> [Problem description]
Print out the records in full, keeping each word unchanged.
Start of Given data
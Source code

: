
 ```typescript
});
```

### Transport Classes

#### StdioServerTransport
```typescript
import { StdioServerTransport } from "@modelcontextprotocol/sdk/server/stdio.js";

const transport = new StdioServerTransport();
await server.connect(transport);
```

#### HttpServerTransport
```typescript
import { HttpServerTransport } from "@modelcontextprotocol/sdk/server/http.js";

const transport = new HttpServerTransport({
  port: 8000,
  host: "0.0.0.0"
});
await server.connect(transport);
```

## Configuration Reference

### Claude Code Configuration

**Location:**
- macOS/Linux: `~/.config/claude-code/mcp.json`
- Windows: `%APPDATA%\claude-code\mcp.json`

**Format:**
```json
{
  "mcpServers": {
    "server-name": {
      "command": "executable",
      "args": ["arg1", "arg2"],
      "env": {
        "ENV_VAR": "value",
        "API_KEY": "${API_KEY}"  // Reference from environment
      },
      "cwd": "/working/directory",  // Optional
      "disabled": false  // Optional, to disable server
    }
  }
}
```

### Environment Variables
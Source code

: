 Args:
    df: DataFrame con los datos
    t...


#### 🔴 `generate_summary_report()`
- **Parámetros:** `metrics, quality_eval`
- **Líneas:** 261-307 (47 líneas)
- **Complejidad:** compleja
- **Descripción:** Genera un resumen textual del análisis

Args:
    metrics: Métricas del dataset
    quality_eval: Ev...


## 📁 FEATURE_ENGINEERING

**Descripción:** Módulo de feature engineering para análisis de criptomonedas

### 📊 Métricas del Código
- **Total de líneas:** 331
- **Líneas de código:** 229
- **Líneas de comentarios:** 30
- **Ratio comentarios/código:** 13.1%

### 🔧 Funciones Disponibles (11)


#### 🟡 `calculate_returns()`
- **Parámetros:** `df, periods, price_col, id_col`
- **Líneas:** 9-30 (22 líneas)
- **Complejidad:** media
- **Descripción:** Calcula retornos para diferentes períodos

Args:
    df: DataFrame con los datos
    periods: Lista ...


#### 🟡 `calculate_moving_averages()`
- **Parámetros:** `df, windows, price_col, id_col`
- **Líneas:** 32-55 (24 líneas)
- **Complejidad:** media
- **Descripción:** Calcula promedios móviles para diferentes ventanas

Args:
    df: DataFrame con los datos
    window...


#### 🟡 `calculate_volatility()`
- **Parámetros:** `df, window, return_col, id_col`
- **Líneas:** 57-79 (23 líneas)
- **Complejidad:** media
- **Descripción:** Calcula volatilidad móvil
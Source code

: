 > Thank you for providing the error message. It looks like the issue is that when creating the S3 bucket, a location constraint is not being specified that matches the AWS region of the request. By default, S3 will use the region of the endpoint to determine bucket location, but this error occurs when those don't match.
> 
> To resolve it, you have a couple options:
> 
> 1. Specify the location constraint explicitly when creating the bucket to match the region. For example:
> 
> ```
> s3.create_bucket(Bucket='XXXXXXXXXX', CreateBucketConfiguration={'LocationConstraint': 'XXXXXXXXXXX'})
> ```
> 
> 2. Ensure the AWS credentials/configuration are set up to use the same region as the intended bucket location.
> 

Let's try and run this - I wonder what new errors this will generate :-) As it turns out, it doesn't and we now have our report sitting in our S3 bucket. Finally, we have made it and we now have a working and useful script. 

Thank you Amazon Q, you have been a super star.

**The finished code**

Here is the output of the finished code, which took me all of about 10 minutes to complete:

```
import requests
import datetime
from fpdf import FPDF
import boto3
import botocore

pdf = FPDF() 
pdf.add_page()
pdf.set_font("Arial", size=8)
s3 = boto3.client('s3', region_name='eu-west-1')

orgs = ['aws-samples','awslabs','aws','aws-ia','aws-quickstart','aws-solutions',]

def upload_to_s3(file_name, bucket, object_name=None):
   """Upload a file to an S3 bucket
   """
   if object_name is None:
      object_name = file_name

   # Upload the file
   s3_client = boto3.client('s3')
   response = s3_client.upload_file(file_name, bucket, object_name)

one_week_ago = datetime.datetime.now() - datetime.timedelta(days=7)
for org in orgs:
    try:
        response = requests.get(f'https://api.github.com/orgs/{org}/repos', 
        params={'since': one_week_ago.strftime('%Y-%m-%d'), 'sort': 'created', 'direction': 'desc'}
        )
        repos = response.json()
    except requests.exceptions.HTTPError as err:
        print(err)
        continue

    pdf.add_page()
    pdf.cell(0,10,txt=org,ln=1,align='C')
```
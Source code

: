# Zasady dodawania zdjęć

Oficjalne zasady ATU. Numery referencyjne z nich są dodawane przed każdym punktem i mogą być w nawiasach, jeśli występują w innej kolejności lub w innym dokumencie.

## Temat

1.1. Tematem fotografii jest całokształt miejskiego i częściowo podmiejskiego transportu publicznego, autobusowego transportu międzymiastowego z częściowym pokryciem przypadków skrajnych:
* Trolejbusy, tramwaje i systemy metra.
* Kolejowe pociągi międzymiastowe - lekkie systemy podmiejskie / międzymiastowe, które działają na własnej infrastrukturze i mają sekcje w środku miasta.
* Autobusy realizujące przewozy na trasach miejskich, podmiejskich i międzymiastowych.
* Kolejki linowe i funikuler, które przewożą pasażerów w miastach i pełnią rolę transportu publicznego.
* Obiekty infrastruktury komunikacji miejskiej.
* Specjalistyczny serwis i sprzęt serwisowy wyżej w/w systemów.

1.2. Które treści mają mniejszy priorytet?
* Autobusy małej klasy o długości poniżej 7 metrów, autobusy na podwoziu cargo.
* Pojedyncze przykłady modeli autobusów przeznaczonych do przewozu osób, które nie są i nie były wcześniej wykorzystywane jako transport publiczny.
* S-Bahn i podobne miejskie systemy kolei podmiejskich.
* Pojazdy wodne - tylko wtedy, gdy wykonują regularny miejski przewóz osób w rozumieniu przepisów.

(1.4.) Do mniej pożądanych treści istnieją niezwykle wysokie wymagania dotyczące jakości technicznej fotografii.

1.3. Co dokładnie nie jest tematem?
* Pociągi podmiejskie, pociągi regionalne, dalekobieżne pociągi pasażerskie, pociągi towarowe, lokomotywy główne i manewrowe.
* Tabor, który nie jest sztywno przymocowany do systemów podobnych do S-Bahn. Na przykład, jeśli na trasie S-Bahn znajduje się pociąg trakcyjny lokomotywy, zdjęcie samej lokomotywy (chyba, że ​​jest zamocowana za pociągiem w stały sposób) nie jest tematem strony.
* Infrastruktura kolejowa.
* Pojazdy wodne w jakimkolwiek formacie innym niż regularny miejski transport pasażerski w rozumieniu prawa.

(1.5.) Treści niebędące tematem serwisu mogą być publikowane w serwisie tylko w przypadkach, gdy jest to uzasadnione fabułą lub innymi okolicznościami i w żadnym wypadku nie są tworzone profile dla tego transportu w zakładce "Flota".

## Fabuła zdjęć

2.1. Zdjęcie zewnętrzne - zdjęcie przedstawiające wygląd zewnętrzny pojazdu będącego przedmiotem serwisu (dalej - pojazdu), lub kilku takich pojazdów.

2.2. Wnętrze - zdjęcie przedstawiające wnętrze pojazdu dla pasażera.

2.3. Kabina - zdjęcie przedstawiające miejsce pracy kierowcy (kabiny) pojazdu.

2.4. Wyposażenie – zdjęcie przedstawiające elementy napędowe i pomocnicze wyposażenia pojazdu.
End of Given data
> [Response to this task]
Source code

:
 ```typescript
});
```

### Transport Classes

#### StdioServerTransport
```typescript
import { StdioServerTransport } from "@modelcontextprotocol/sdk/server/stdio.js";

const transport = new StdioServerTransport();
await server.connect(transport);
```

#### HttpServerTransport
```typescript
import { HttpServerTransport } from "@modelcontextprotocol/sdk/server/http.js";

const transport = new HttpServerTransport({
  port: 8000,
  host: "0.0.0.0"
});
await server.connect(transport);
```

## Configuration Reference

### Claude Code Configuration

**Location:**
- macOS/Linux: `~/.config/claude-code/mcp.json`
- Windows: `%APPDATA%\claude-code\mcp.json`

**Format:**
```json
{
  "mcpServers": {
    "server-name": {
      "command": "executable",
      "args": ["arg1", "arg2"],
      "env": {
        "ENV_VAR": "value",
        "API_KEY": "${API_KEY}"  // Reference from environment
      },
      "cwd": "/working/directory",  // Optional
      "disabled": false  // Optional, to disable server
    }
  }
}
```

### Environment Variables
Source code

: Args:
    df: DataFrame con los datos
    t...


#### 🔴 `generate_summary_report()`
- **Parámetros:** `metrics, quality_eval`
- **Líneas:** 261-307 (47 líneas)
- **Complejidad:** compleja
- **Descripción:** Genera un resumen textual del análisis

Args:
    metrics: Métricas del dataset
    quality_eval: Ev...


## 📁 FEATURE_ENGINEERING

**Descripción:** Módulo de feature engineering para análisis de criptomonedas

### 📊 Métricas del Código
- **Total de líneas:** 331
- **Líneas de código:** 229
- **Líneas de comentarios:** 30
- **Ratio comentarios/código:** 13.1%

### 🔧 Funciones Disponibles (11)


#### 🟡 `calculate_returns()`
- **Parámetros:** `df, periods, price_col, id_col`
- **Líneas:** 9-30 (22 líneas)
- **Complejidad:** media
- **Descripción:** Calcula retornos para diferentes períodos

Args:
    df: DataFrame con los datos
    periods: Lista ...


#### 🟡 `calculate_moving_averages()`
- **Parámetros:** `df, windows, price_col, id_col`
- **Líneas:** 32-55 (24 líneas)
- **Complejidad:** media
- **Descripción:** Calcula promedios móviles para diferentes ventanas

Args:
    df: DataFrame con los datos
    window...


#### 🟡 `calculate_volatility()`
- **Parámetros:** `df, window, return_col, id_col`
- **Líneas:** 57-79 (23 líneas)
- **Complejidad:** media
- **Descripción:** Calcula volatilidad móvil
Source code

: > Thank you for providing the error message. It looks like the issue is that when creating the S3 bucket, a location constraint is not being specified that matches the AWS region of the request. By default, S3 will use the region of the endpoint to determine bucket location, but this error occurs when those don't match.
> 
> To resolve it, you have a couple options:
> 
> 1. Specify the location constraint explicitly when creating the bucket to match the region. For example:
> 
> ```
> s3.create_bucket(Bucket='XXXXXXXXXX', CreateBucketConfiguration={'LocationConstraint': 'XXXXXXXXXXX'})
> ```
> 
> 2. Ensure the AWS credentials/configuration are set up to use the same region as the intended bucket location.
> 

Let's try and run this - I wonder what new errors this will generate :-) As it turns out, it doesn't and we now have our report sitting in our S3 bucket. Finally, we have made it and we now have a working and useful script. 

Thank you Amazon Q, you have been a super star.

**The finished code**

Here is the output of the finished code, which took me all of about 10 minutes to complete:

```
import requests
import datetime
from fpdf import FPDF
import boto3
import botocore

pdf = FPDF() 
pdf.add_page()
pdf.set_font("Arial", size=8)
s3 = boto3.client('s3', region_name='eu-west-1')

orgs = ['aws-samples','awslabs','aws','aws-ia','aws-quickstart','aws-solutions',]

def upload_to_s3(file_name, bucket, object_name=None):
   """Upload a file to an S3 bucket
   """
   if object_name is None:
      object_name = file_name

   # Upload the file
   s3_client = boto3.client('s3')
   response = s3_client.upload_file(file_name, bucket, object_name)

one_week_ago = datetime.datetime.now() - datetime.timedelta(days=7)
for org in orgs:
    try:
        response = requests.get(f'https://api.github.com/orgs/{org}/repos', 
        params={'since': one_week_ago.strftime('%Y-%m-%d'), 'sort': 'created', 'direction': 'desc'}
        )
        repos = response.json()
    except requests.exceptions.HTTPError as err:
        print(err)
        continue

    pdf.add_page()
    pdf.cell(0,10,txt=org,ln=1,align='C')
```
Source code

:# Zasady dodawania zdjęć

Oficjalne zasady ATU. Numery referencyjne z nich są dodawane przed każdym punktem i mogą być w nawiasach, jeśli występują w innej kolejności lub w innym dokumencie.

## Temat

1.1. Tematem fotografii jest całokształt miejskiego i częściowo podmiejskiego transportu publicznego, autobusowego transportu międzymiastowego z częściowym pokryciem przypadków skrajnych:
* Trolejbusy, tramwaje i systemy metra.
* Kolejowe pociągi międzymiastowe - lekkie systemy podmiejskie / międzymiastowe, które działają na własnej infrastrukturze i mają sekcje w środku miasta.
* Autobusy realizujące przewozy na trasach miejskich, podmiejskich i międzymiastowych.
* Kolejki linowe i funikuler, które przewożą pasażerów w miastach i pełnią rolę transportu publicznego.
* Obiekty infrastruktury komunikacji miejskiej.
* Specjalistyczny serwis i sprzęt serwisowy wyżej w/w systemów.

1.2. Które treści mają mniejszy priorytet?
* Autobusy małej klasy o długości poniżej 7 metrów, autobusy na podwoziu cargo.
* Pojedyncze przykłady modeli autobusów przeznaczonych do przewozu osób, które nie są i nie były wcześniej wykorzystywane jako transport publiczny.
* S-Bahn i podobne miejskie systemy kolei podmiejskich.
* Pojazdy wodne - tylko wtedy, gdy wykonują regularny miejski przewóz osób w rozumieniu przepisów.

(1.4.) Do mniej pożądanych treści istnieją niezwykle wysokie wymagania dotyczące jakości technicznej fotografii.

1.3. Co dokładnie nie jest tematem?
* Pociągi podmiejskie, pociągi regionalne, dalekobieżne pociągi pasażerskie, pociągi towarowe, lokomotywy główne i manewrowe.
* Tabor, który nie jest sztywno przymocowany do systemów podobnych do S-Bahn. Na przykład, jeśli na trasie S-Bahn znajduje się pociąg trakcyjny lokomotywy, zdjęcie samej lokomotywy (chyba, że ​​jest zamocowana za pociągiem w stały sposób) nie jest tematem strony.
* Infrastruktura kolejowa.
* Pojazdy wodne w jakimkolwiek formacie innym niż regularny miejski transport pasażerski w rozumieniu prawa.

(1.5.) Treści niebędące tematem serwisu mogą być publikowane w serwisie tylko w przypadkach, gdy jest to uzasadnione fabułą lub innymi okolicznościami i w żadnym wypadku nie są tworzone profile dla tego transportu w zakładce "Flota".

## Fabuła zdjęć

2.1. Zdjęcie zewnętrzne - zdjęcie przedstawiające wygląd zewnętrzny pojazdu będącego przedmiotem serwisu (dalej - pojazdu), lub kilku takich pojazdów.

2.2. Wnętrze - zdjęcie przedstawiające wnętrze pojazdu dla pasażera.

2.3. Kabina - zdjęcie przedstawiające miejsce pracy kierowcy (kabiny) pojazdu.

2.4. Wyposażenie – zdjęcie przedstawiające elementy napędowe i pomocnicze wyposażenia pojazdu.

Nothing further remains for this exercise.